START Data listing

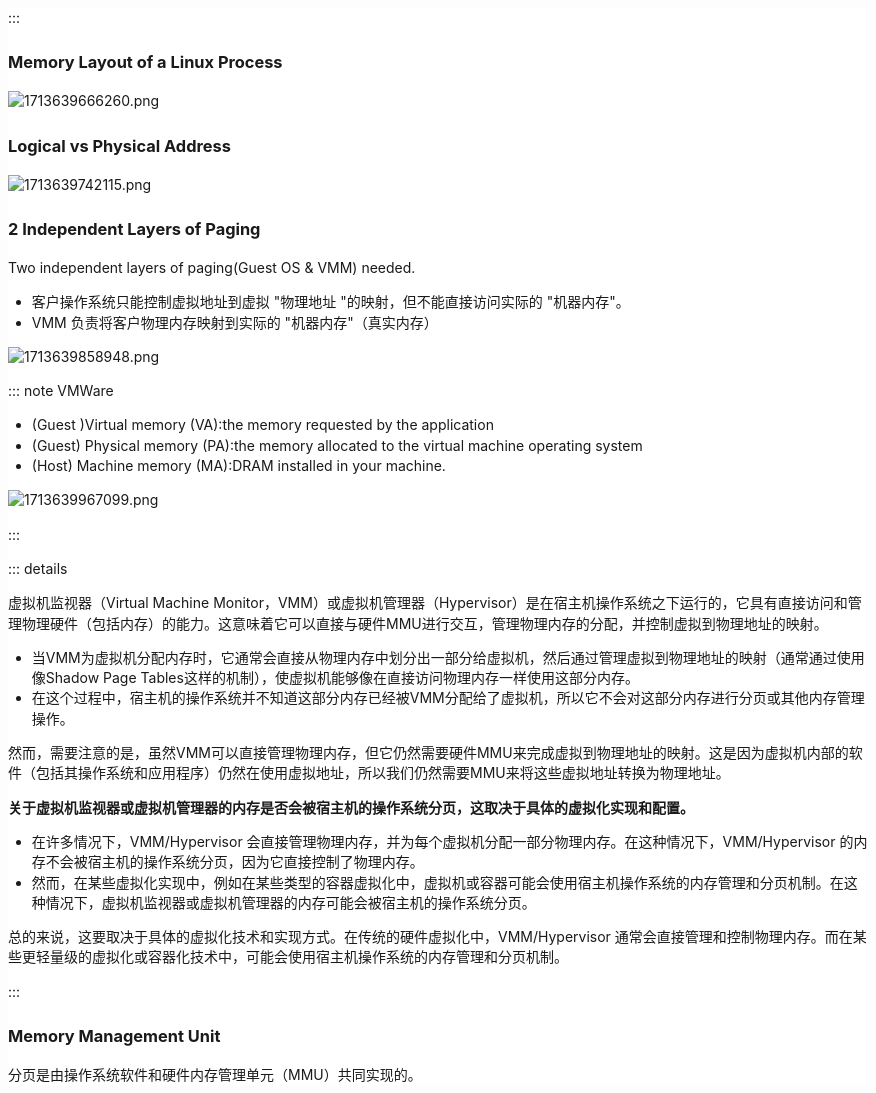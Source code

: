 :::

### Memory Layout of a Linux Process

![1713639666260.png](https://pic.hanjiaming.com.cn/2024/04/21/efdf9d10641e2.png)

### Logical vs Physical Address

![1713639742115.png](https://pic.hanjiaming.com.cn/2024/04/21/3f4be1f12c4ed.png)

### 2 Independent Layers of Paging

Two independent layers of paging(Guest OS & VMM) needed.

- 客户操作系统只能控制虚拟地址到虚拟 "物理地址 "的映射，但不能直接访问实际的 "机器内存"。
- VMM 负责将客户物理内存映射到实际的 "机器内存"（真实内存）

![1713639858948.png](https://pic.hanjiaming.com.cn/2024/04/21/371016df45fa8.png)

::: note VMWare

- (Guest )Virtual memory (VA):the memory requested by the application
- (Guest) Physical memory (PA):the memory allocated to the virtual machine operating system
- (Host) Machine memory (MA):DRAM installed in your machine.

![1713639967099.png](https://pic.hanjiaming.com.cn/2024/04/21/ec529de4b185f.png)

:::

::: details

虚拟机监视器（Virtual Machine Monitor，VMM）或虚拟机管理器（Hypervisor）是在宿主机操作系统之下运行的，它具有直接访问和管理物理硬件（包括内存）的能力。这意味着它可以直接与硬件MMU进行交互，管理物理内存的分配，并控制虚拟到物理地址的映射。

- 当VMM为虚拟机分配内存时，它通常会直接从物理内存中划分出一部分给虚拟机，然后通过管理虚拟到物理地址的映射（通常通过使用像Shadow Page Tables这样的机制），使虚拟机能够像在直接访问物理内存一样使用这部分内存。
- 在这个过程中，宿主机的操作系统并不知道这部分内存已经被VMM分配给了虚拟机，所以它不会对这部分内存进行分页或其他内存管理操作。

然而，需要注意的是，虽然VMM可以直接管理物理内存，但它仍然需要硬件MMU来完成虚拟到物理地址的映射。这是因为虚拟机内部的软件（包括其操作系统和应用程序）仍然在使用虚拟地址，所以我们仍然需要MMU来将这些虚拟地址转换为物理地址。

**关于虚拟机监视器或虚拟机管理器的内存是否会被宿主机的操作系统分页，这取决于具体的虚拟化实现和配置。**

- 在许多情况下，VMM/Hypervisor 会直接管理物理内存，并为每个虚拟机分配一部分物理内存。在这种情况下，VMM/Hypervisor 的内存不会被宿主机的操作系统分页，因为它直接控制了物理内存。
- 然而，在某些虚拟化实现中，例如在某些类型的容器虚拟化中，虚拟机或容器可能会使用宿主机操作系统的内存管理和分页机制。在这种情况下，虚拟机监视器或虚拟机管理器的内存可能会被宿主机的操作系统分页。

总的来说，这要取决于具体的虚拟化技术和实现方式。在传统的硬件虚拟化中，VMM/Hypervisor 通常会直接管理和控制物理内存。而在某些更轻量级的虚拟化或容器化技术中，可能会使用宿主机操作系统的内存管理和分页机制。

:::

### Memory Management Unit 

分页是由操作系统软件和硬件内存管理单元（MMU）共同实现的。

END Data listing

■ Task requirements
Search the material for the string "Guest" and show every line that has it.

■ Answer section
Two independent layers of paging(Guest OS & VMM) needed.
- (Guest )Virtual memory (VA):the memory requested by the application
- (Guest) Physical memory (PA):the memory allocated to the virtual machine operating system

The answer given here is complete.